Royal Festival Hall

From Academic Kids

The Royal Festival Hall is a concert, dance and talks venue within the South Bank Centre in London. It is situated on the South Bank of the River Thames, not far from Hungerford Bridge. It is a Grade I listed building - the first post-war building to become so protected (in April 1988).

The foundation stone was laid by Clement Attlee, then Prime Minister, in 1949 on the site of a former brewery. It was the contribution toward the Festival of Britain by London County Council, and was officially opened on 3 May 1951.

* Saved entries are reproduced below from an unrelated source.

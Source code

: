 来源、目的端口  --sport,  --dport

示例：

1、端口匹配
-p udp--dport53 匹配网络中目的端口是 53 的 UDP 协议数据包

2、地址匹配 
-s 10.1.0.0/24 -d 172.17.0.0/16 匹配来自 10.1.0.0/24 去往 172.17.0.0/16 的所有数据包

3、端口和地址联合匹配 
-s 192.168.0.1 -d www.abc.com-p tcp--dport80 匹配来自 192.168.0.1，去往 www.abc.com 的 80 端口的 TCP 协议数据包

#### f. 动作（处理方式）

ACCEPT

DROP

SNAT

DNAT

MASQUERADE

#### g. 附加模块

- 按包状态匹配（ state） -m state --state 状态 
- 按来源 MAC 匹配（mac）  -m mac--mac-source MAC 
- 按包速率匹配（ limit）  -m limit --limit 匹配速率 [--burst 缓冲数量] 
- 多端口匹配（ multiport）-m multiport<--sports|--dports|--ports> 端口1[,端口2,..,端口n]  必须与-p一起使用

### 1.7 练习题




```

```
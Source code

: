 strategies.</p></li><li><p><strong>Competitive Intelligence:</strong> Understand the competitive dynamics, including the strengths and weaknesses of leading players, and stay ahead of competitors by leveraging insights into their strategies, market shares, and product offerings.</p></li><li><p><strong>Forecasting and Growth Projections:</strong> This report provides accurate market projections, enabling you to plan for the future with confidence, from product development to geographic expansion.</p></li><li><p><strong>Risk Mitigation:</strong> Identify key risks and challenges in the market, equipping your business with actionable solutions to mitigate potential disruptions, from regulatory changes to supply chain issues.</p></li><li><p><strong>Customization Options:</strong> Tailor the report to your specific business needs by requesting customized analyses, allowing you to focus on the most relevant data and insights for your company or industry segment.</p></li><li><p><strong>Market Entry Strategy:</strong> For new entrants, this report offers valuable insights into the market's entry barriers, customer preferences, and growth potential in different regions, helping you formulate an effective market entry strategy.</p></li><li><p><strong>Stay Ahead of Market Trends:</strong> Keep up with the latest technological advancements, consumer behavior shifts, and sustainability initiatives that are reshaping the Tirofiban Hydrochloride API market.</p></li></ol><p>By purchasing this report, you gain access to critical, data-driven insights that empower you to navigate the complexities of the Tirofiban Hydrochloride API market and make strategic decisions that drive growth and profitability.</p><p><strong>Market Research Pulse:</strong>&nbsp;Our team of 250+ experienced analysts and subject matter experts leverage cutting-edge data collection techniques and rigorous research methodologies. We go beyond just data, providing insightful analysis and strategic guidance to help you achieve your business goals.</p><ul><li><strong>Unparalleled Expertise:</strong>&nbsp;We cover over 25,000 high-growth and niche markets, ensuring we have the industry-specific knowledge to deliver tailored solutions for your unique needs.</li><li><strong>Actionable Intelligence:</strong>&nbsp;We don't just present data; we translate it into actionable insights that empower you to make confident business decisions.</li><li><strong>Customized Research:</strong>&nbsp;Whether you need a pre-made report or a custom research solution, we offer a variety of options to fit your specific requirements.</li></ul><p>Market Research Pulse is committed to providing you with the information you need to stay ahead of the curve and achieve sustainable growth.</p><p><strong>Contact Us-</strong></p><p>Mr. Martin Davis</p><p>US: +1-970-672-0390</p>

The Hall's design is unashamedly Modernist, the Festival's commissioning architect (Hugh Casson) having taken the decision to only appoint young architects. It was designed by Leslie Martin, Peter Moro and Robert Matthew from the LCC's Architects' Department; Martin was just 39 when he was appointed to lead the design team in late 1948. Martin designed the structure as an 'egg in a box', a term he used to describe the separation of the curved auditorium space from the surrounding building and the noise and vibration of the adjacent railway viaduct.

The building was substantially altered in 1964 adding the foyers and terraces to the river side of the building and more dressing rooms to the rear. These alterations changed the facades from a more frivolous Scandinavian Modernism to a much cleaner and hard-edged style. The building's original entrance sequence was much compromised by these changes and later additions of raised concrete walkways around the building.

Since the late 1980s the hall has operated an 'open foyers' policy, opening up the substantial foyer spaces to the public throughout the day, even if there are no performances. This has proved very popular and the foyers are now one of the best used public spaces in London.

The building is currently undergoing a substantial renovation by Allies and Morrison Architects which aims to improve the poor acoustics, production access and flexibility of the auditorium and the general quality of fabric, entrance spaces and cafe layouts of the foyers. This should be complete at the end of 2006 and is expected to cost in the region of 75million.

When the Greater London Council (LCC's successor) was abolished in 1986, the Hall was taken over by the Arts Council, It is now run by the South Bank Centre.

The closest tube station is Waterloo.